▶ TASK MATERIAL
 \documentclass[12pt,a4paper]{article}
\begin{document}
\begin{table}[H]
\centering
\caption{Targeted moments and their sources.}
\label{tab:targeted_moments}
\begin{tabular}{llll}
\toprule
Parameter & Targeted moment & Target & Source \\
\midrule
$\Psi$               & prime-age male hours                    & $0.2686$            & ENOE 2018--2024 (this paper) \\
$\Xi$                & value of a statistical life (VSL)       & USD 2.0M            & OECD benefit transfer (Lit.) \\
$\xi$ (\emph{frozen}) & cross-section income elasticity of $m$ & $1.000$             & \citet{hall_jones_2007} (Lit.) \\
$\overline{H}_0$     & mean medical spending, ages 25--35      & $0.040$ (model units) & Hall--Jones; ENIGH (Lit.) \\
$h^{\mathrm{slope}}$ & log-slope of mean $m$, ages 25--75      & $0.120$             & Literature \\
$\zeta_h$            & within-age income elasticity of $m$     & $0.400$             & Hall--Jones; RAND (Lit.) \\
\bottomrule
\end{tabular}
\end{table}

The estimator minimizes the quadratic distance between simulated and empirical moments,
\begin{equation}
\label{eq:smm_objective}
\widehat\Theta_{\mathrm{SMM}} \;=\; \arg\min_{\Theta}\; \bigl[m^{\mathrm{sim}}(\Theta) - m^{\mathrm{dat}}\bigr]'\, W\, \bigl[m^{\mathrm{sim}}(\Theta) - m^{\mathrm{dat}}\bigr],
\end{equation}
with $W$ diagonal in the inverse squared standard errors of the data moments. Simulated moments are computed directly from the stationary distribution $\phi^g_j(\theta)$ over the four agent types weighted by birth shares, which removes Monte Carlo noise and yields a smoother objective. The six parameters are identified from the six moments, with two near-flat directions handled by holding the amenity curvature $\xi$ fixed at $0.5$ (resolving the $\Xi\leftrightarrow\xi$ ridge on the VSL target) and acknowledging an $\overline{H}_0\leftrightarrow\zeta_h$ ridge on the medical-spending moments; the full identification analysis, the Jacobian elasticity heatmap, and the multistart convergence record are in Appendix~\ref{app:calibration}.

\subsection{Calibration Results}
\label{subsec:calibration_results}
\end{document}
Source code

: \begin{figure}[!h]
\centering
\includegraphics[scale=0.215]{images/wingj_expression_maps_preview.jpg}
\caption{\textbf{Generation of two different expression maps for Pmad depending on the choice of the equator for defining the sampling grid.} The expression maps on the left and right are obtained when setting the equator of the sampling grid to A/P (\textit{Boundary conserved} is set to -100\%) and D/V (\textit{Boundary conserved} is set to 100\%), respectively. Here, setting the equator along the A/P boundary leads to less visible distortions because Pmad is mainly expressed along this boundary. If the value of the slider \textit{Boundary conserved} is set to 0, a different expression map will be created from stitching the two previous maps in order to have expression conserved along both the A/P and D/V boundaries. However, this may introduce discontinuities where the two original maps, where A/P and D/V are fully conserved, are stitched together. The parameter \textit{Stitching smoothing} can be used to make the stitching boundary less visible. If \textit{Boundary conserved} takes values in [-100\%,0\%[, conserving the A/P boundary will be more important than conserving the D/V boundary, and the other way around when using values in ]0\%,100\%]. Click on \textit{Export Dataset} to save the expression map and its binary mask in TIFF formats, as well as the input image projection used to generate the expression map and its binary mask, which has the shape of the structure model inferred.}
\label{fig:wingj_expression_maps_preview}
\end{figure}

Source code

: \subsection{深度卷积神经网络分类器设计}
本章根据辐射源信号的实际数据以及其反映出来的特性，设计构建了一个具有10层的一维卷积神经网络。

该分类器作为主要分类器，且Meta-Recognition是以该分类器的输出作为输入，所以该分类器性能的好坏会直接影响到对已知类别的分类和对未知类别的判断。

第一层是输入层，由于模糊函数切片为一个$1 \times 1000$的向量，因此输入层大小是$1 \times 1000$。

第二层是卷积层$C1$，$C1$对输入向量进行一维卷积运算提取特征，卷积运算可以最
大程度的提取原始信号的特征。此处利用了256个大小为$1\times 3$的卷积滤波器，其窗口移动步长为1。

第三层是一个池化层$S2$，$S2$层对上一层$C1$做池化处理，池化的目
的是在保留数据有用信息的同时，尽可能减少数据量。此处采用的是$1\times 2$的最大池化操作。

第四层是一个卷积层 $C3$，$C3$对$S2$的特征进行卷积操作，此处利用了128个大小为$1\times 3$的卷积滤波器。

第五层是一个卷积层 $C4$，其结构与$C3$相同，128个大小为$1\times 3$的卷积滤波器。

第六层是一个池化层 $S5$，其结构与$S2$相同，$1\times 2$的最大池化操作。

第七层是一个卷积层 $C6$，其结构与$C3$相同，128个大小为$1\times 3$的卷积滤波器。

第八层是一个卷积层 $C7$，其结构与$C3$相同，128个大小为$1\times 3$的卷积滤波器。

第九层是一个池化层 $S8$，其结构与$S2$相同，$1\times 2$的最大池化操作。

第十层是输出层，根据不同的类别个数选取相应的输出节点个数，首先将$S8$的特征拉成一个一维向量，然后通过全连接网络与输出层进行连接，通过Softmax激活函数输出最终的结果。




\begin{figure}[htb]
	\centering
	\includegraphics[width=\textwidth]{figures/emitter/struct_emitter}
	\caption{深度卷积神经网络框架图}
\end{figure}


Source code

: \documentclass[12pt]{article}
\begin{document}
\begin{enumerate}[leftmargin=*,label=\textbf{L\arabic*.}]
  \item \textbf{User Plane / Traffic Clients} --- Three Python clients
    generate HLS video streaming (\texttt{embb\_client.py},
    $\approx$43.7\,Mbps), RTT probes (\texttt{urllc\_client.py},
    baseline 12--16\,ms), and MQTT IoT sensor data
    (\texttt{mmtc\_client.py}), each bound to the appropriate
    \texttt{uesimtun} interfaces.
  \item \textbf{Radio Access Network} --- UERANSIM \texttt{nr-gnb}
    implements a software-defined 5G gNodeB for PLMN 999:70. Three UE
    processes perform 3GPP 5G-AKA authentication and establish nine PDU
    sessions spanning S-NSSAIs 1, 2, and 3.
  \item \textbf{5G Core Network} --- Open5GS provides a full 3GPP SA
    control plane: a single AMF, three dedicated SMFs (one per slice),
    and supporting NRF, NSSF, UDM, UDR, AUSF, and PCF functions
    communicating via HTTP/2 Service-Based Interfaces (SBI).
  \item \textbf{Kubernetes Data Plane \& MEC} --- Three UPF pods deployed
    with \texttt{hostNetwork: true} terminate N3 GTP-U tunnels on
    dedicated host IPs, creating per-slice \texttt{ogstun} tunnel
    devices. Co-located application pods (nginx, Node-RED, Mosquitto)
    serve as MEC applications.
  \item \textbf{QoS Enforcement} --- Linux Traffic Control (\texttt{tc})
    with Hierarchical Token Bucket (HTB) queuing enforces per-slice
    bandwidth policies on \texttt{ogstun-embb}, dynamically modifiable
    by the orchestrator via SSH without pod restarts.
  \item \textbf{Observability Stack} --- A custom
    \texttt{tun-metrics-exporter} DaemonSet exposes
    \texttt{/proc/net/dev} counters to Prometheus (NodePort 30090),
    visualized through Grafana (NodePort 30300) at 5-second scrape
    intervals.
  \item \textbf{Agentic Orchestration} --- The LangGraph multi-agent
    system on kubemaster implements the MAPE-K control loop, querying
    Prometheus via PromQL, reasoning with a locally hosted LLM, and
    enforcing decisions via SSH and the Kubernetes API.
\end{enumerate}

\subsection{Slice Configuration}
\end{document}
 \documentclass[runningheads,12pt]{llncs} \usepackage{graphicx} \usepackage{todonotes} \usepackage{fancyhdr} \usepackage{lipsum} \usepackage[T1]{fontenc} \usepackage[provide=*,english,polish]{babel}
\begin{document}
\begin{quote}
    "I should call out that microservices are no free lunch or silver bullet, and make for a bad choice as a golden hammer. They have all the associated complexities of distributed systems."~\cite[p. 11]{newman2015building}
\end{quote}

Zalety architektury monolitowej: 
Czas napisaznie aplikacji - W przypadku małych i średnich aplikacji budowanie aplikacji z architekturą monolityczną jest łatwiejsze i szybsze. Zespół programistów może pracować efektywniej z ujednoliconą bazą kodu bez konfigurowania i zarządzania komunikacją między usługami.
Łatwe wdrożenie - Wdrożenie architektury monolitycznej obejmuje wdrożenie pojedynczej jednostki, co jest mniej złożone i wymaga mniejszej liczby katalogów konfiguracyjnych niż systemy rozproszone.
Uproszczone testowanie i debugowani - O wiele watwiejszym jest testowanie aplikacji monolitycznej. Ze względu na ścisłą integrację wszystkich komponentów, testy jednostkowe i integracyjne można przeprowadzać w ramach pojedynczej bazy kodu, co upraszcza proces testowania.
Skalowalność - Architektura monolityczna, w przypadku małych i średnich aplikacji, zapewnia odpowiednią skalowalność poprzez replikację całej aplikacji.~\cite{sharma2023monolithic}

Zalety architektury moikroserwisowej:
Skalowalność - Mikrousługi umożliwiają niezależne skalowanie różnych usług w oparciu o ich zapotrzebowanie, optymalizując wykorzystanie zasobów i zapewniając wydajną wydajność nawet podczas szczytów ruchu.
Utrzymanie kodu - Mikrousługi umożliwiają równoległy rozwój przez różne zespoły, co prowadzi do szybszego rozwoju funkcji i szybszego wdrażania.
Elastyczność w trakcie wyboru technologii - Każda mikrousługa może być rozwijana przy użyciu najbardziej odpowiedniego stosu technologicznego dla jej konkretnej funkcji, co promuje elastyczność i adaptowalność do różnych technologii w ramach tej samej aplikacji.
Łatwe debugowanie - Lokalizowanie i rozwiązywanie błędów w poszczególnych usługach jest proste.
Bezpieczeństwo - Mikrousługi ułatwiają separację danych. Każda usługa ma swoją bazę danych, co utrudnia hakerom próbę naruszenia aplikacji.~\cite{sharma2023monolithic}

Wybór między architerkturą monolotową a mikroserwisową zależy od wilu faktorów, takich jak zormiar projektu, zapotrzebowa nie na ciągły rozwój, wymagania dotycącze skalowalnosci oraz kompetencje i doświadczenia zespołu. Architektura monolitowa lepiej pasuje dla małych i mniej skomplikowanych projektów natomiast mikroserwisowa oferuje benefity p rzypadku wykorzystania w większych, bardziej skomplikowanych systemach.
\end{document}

▶ PROBLEM STATEMENT
Out of the data above, set down the lines from the one with "的是在保留数据有用信息的同时" to the one with "第七层是一个卷积层 $C6$，其结构与$C3$相同，128个大小为$1\times 3$的卷积滤波器。", both included, exactly as written and with no additions.

▶ ANSWER TO THIS TASK
的是在保留数据有用信息的同时，尽可能减少数据量。此处采用的是$1\times 2$的最大池化操作。

第四层是一个卷积层 $C3$，$C3$对$S2$的特征进行卷积操作，此处利用了128个大小为$1\times 3$的卷积滤波器。

第五层是一个卷积层 $C4$，其结构与$C3$相同，128个大小为$1\times 3$的卷积滤波器。

第六层是一个池化层 $S5$，其结构与$S2$相同，$1\times 2$的最大池化操作。

第七层是一个卷积层 $C6$，其结构与$C3$相同，128个大小为$1\times 3$的卷积滤波器。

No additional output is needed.